Since adapting to a home here I love learning stories about the land and histories of the Kulin Nation and too recent arrivals of people like myself from other places. The gifts that never stops giving, the flora and fauna from here! Am a proud P(for parent)-plate native gardener. As a child, my family escaped The Troubles in Belfast, Northern Ireland by moving to Scotland. I’ve witnessed change in various settings and countries and I have learned to draw on these experiences to brace for resilience. Thinking about plants helps! Am a big music collector too.
Please have a look at this quote proudly displayed 300 metres from SKIPPS. It comes from an inaugural speech given on the 3rd December, 34 years ago by the then newly elected President of Ireland, Mary Robinson. Not a local! But like so many of us, locally embedded.
‘The Fifth Province is not anywhere here or there, north or south, east or west. It is a place within each one of us — that place that is open to the other, that swinging door which allows us to venture out and others to venture in.’
She was invoking a non geographically determined ‘middle’ to sit amongst the four ancient and traditional provinces of Ireland. The political centre Tara was the legendary home of the Kings. But she was inviting everyone to consider a second centre as a ‘necessary balance’. To me this idea is timeless and applicable everywhere at all scales of life business.
It is a privilege to engage and robustly debate with other Council members the plans and ideas that support core governance for SKIPPS. It is a place where each of us can speak out on equal terms. For me the commitment to finding a common discourse is welcome territory as my main profession is teaching.

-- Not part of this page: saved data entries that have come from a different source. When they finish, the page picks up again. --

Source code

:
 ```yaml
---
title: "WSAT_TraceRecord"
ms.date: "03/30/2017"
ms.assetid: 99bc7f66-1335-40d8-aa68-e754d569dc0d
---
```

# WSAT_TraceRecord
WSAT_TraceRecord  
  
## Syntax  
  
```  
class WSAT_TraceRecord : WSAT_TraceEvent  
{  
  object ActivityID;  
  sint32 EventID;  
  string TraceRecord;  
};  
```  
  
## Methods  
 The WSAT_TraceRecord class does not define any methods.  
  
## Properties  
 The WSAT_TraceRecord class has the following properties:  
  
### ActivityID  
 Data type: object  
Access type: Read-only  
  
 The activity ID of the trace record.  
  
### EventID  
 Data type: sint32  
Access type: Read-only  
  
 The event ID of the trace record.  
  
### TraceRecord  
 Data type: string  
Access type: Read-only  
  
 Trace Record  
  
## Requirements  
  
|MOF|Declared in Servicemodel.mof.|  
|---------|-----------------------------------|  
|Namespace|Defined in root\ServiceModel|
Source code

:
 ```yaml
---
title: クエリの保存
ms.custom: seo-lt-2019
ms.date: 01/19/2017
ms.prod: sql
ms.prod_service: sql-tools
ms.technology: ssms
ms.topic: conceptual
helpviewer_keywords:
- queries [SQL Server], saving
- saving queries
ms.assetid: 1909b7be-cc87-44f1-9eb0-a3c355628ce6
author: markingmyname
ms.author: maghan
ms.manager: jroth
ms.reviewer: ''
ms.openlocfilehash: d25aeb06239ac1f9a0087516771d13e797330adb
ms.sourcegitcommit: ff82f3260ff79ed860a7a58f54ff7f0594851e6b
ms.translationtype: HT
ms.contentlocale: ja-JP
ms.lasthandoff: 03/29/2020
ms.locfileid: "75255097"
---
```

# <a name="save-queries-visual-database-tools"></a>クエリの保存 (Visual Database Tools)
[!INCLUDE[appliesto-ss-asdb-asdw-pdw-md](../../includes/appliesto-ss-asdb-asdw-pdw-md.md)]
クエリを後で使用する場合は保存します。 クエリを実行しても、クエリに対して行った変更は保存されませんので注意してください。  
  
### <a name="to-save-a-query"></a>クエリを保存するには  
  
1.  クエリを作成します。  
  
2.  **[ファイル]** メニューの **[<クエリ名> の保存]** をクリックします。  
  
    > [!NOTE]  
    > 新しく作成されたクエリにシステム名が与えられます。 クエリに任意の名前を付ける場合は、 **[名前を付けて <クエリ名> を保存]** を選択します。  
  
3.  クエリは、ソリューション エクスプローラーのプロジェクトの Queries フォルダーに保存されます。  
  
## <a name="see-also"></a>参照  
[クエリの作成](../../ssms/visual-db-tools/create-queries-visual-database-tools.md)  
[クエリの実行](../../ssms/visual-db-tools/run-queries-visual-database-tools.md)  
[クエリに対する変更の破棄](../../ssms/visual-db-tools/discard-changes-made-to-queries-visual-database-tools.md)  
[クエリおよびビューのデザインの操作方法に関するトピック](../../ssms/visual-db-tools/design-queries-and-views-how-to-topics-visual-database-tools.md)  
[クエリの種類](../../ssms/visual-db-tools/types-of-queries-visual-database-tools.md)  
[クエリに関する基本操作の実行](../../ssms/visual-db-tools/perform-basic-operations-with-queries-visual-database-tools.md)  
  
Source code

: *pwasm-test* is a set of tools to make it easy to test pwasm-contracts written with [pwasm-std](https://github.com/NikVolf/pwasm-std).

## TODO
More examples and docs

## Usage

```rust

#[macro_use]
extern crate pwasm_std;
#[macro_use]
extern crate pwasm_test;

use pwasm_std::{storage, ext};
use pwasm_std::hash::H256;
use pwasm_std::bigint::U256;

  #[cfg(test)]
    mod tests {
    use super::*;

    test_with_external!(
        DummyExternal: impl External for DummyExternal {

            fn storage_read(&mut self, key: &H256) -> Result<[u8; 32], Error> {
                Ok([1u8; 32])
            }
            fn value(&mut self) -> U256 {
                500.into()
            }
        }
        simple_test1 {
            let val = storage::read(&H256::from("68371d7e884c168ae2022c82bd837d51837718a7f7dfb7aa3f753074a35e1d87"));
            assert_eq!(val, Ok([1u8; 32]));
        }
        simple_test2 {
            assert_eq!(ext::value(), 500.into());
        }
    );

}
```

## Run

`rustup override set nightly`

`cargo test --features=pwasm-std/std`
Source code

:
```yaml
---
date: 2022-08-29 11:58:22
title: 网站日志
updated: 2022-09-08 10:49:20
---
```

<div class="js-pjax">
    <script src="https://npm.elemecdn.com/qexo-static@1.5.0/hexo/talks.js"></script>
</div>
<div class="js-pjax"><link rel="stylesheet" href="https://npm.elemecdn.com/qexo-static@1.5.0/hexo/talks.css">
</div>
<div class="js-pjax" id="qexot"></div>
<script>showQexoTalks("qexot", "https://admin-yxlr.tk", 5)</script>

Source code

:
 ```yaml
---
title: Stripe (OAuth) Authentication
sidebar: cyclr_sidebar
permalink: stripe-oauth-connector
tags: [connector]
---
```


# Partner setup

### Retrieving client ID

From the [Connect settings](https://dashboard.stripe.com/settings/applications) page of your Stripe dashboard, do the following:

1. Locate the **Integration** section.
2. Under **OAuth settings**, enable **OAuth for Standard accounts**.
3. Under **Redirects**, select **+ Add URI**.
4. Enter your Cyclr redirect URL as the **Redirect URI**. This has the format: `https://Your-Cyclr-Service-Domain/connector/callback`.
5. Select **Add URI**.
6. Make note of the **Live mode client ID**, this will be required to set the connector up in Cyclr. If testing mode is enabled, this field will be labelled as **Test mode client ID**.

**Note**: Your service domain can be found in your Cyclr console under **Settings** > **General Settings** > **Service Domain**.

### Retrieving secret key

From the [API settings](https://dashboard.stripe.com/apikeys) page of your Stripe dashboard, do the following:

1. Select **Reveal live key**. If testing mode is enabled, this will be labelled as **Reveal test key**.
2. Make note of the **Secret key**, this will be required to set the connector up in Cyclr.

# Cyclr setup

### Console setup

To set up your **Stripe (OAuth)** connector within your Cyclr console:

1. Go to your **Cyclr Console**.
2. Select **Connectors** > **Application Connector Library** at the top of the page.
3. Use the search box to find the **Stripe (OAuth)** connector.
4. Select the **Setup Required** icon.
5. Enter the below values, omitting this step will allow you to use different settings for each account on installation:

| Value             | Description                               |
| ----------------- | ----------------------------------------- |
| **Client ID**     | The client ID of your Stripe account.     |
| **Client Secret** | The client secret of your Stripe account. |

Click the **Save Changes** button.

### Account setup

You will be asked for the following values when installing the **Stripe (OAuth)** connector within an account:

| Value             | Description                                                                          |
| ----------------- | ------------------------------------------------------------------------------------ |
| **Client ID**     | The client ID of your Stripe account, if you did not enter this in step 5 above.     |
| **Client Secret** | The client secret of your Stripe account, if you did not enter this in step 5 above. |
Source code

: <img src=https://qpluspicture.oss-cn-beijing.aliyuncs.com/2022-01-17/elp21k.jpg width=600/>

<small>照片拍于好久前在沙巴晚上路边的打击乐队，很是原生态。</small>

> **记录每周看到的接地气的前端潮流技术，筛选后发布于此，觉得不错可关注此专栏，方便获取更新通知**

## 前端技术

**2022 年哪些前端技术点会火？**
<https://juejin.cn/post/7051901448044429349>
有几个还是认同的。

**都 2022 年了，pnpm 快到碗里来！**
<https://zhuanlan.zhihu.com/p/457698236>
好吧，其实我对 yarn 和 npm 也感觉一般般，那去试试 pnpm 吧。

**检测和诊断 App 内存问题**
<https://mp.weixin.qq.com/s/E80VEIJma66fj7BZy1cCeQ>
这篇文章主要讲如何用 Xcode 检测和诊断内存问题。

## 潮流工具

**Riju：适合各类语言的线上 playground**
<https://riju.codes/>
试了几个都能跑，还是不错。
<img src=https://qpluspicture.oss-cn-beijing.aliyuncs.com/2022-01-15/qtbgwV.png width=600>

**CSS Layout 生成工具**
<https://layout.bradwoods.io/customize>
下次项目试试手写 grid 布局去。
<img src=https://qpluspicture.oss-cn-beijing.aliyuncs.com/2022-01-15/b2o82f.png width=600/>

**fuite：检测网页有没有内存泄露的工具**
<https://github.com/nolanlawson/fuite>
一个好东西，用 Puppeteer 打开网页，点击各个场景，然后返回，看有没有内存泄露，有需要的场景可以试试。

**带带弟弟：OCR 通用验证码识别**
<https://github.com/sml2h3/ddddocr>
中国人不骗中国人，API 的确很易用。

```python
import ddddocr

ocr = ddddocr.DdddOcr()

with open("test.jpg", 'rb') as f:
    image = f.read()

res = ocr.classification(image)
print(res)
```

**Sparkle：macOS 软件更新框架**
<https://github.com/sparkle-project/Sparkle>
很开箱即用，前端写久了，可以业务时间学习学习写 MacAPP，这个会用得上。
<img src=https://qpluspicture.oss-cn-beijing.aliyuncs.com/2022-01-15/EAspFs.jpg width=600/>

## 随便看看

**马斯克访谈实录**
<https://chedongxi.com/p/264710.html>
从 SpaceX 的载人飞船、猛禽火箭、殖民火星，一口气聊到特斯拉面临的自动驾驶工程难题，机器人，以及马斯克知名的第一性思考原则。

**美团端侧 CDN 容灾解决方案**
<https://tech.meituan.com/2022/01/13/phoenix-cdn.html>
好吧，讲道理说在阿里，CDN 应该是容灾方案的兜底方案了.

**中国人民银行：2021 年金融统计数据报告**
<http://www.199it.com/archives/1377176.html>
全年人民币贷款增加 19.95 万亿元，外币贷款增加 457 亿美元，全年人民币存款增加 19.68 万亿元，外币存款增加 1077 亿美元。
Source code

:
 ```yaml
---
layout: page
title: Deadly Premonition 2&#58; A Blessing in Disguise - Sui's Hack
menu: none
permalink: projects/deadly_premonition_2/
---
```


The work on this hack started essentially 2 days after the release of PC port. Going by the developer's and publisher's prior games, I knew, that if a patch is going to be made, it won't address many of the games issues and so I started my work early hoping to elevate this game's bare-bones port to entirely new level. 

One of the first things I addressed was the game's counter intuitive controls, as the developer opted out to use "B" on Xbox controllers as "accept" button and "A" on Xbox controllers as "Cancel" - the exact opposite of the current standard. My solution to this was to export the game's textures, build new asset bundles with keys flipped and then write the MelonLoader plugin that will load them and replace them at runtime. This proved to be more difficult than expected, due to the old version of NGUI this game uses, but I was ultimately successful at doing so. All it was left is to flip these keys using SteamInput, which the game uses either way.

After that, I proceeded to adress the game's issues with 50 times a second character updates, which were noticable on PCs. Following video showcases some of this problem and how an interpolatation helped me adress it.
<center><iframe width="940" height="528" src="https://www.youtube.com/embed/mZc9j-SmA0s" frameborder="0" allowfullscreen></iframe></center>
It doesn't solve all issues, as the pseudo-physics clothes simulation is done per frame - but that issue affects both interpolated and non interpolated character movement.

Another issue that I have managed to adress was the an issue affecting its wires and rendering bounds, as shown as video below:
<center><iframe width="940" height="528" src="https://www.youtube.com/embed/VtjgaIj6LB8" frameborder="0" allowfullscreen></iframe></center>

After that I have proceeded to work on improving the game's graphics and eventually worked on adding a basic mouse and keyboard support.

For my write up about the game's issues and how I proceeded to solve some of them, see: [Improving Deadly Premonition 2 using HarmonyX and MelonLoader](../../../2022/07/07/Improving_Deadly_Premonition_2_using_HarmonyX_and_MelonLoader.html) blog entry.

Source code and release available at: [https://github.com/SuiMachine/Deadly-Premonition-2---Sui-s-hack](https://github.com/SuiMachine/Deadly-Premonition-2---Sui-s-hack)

I consider that our Council helps create a ‘second balance’ to the running of the school and am hoping Neil and Michelle agree! In the spirit of the swinging door anyone who would like to join in these meetings is very welcome to.
Onto the range of topics we discussed at this year’s final SKIPPS Council meeting on 20th November. We opened with a financial set of Approvals for statements and payments related to October/November 2024 spending, as well as for the proposed 2025 curriculum contributions for each year level.
We heard updates from representatives of our subcommittees from education & policy, building and grounds. It has been a year of structural changes, lots of work required to the building’s integrity and lots of gracious adapting. Some working bees have been more successful than others. But that projects can and do really get established after a working bee.
We debated a number of questions that arise from the culture of volunteering at SKIPPS; particularly the work organised by the SKIPPA, the school’s Parents Association. A core group of dedicated parents collaborated effectively across a lot of carefully managed detail and achieved a rich and varied program this year- that was really well received. But this work-load was ongoing and often not supported by enough people.
We threw around ideas;
- might volunteering for specific events be advertised at the start of the year, at the 2025 Foundation information evening?
- Also an explicitly volunteering focused information night, organised to recruit support?
- Could skill sets required for each event be clearly communicated, even be ‘graded’ according to general skill level at an information evening?
- Then people could sign up for a specific event that they can plan ahead for?
- For some events, for example, the great weekly soup at Pranzo in Term3, could Grade 6’s help?
- Might SKIPPA be able to subsidise student lunches?
How can visibility across all of the schools’ family ethnicities and common diaspora be better achieved by sharing volunteering? Many of us agreed that inviting people to be involved is a powerful bridge building ‘swinging door’. And how can SKIPPA members be celebrated for the work they offer? We agreed bio’s in the newsletter going forwards would be great.
Council also addressed a raft of general business, including the Team Kids contract for 2025. We agreed to keep the contract as it is and leave parent fees unchanged from 2024. Curriculum days have been approved for 2025!
A further debated item was about the dangers to children that the present car-park arrangement poses at drop off and pick up. Everyone agreed there is too much activity in one critical transition place, what actions might mitigate the potential for accidents?
Should we have senior staff do traffic duty at the top of the car park - at the Fitzroy end? It was felt that we should collaborate with Port Philip Council and Vic Roads to create altogether safer egress.
As Hannah Liddeaux also said, please come over and say hi in the school yard, let’s keep ideas flowing ! Wishing everyone some important time off from routines soon, a chance to slow down and renew necessary balance.